Start of Block

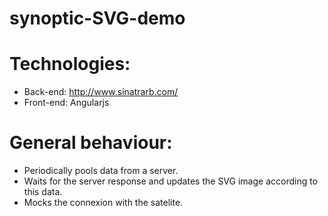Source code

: synoptic-SVG-demo
=================

# Technologies:

 * Back-end: http://www.sinatrarb.com/
 * Front-end: Angularjs

# General behaviour: 

 * Periodically pools data from a server.
 * Waits for the server response and updates the SVG image according to this data.
 * Mocks the connexion with the satelite.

End of Block

> _What to work on_:
Please return every line of the records above that contains the word "data".

> _Task result_:
 * Periodically pools data from a server.
 * Waits for the server response and updates the SVG image according to this data.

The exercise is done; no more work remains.